Retype, exactly as they appear below, the lines between the line holding "reguł. Preferuj własność" and the line holding "pamięci na swoje", both ends included.

◆ Document images with source code ◆
-- -- --

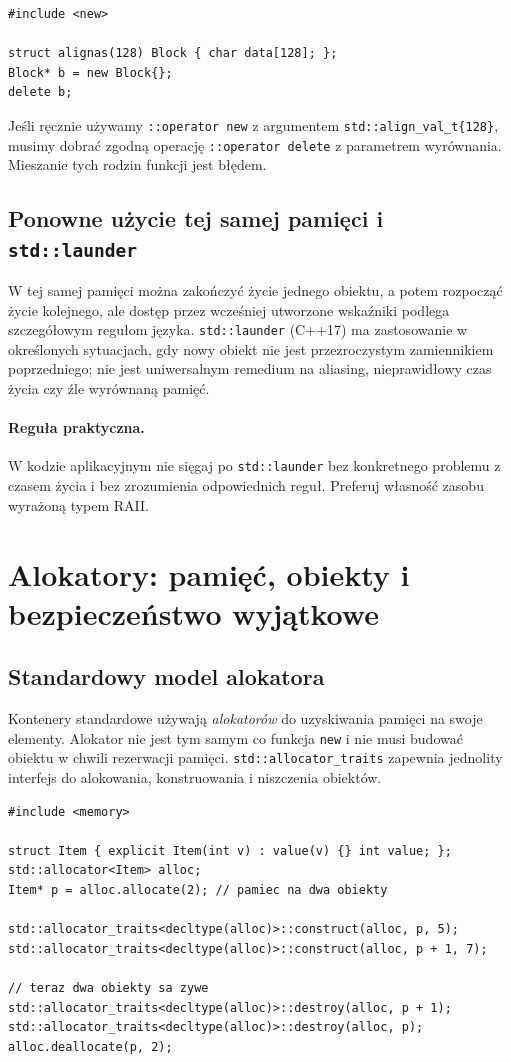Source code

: \begin{lstlisting}
#include <new>

struct alignas(128) Block { char data[128]; };
Block* b = new Block{};
delete b;
\end{lstlisting}

Jeśli ręcznie używamy \texttt{::operator new} z argumentem
\texttt{std::align\_val\_t\{128\}}, musimy dobrać zgodną operację
\texttt{::operator delete} z parametrem wyrównania. Mieszanie tych
rodzin funkcji jest błędem.

\subsection{Ponowne użycie tej samej pamięci i \texttt{std::launder}}

W tej samej pamięci można zakończyć życie jednego obiektu, a potem
rozpocząć życie kolejnego, ale dostęp przez wcześniej utworzone
wskaźniki podlega szczegółowym regułom języka. \texttt{std::launder}
(C++17) ma zastosowanie w określonych sytuacjach, gdy nowy obiekt
nie jest przezroczystym zamiennikiem poprzedniego; nie jest
uniwersalnym remedium na aliasing, nieprawidłowy czas życia
czy źle wyrównaną pamięć.

\paragraph{Reguła praktyczna.}
W kodzie aplikacyjnym nie sięgaj po \texttt{std::launder} bez
konkretnego problemu z czasem życia i bez zrozumienia odpowiednich
reguł. Preferuj własność zasobu wyrażoną typem RAII.

\section{Alokatory: pamięć, obiekty i bezpieczeństwo wyjątkowe}
\label{sec:cpp10-allocators}

\subsection{Standardowy model alokatora}

Kontenery standardowe używają \emph{alokatorów} do uzyskiwania
pamięci na swoje elementy. Alokator nie jest tym samym co funkcja
\texttt{new} i nie musi budować obiektu w chwili rezerwacji pamięci.
\texttt{std::allocator\_traits} zapewnia jednolity interfejs do
alokowania, konstruowania i niszczenia obiektów.

\begin{lstlisting}
#include <memory>

struct Item { explicit Item(int v) : value(v) {} int value; };
std::allocator<Item> alloc;
Item* p = alloc.allocate(2); // pamiec na dwa obiekty

std::allocator_traits<decltype(alloc)>::construct(alloc, p, 5);
std::allocator_traits<decltype(alloc)>::construct(alloc, p + 1, 7);

// teraz dwa obiekty sa zywe
std::allocator_traits<decltype(alloc)>::destroy(alloc, p + 1);
std::allocator_traits<decltype(alloc)>::destroy(alloc, p);
alloc.deallocate(p, 2);
\end{lstlisting}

-- -- --

◆ Your solution ◆
reguł. Preferuj własność zasobu wyrażoną typem RAII.

\section{Alokatory: pamięć, obiekty i bezpieczeństwo wyjątkowe}
\label{sec:cpp10-allocators}

\subsection{Standardowy model alokatora}

Kontenery standardowe używają \emph{alokatorów} do uzyskiwania
pamięci na swoje elementy. Alokator nie jest tym samym co funkcja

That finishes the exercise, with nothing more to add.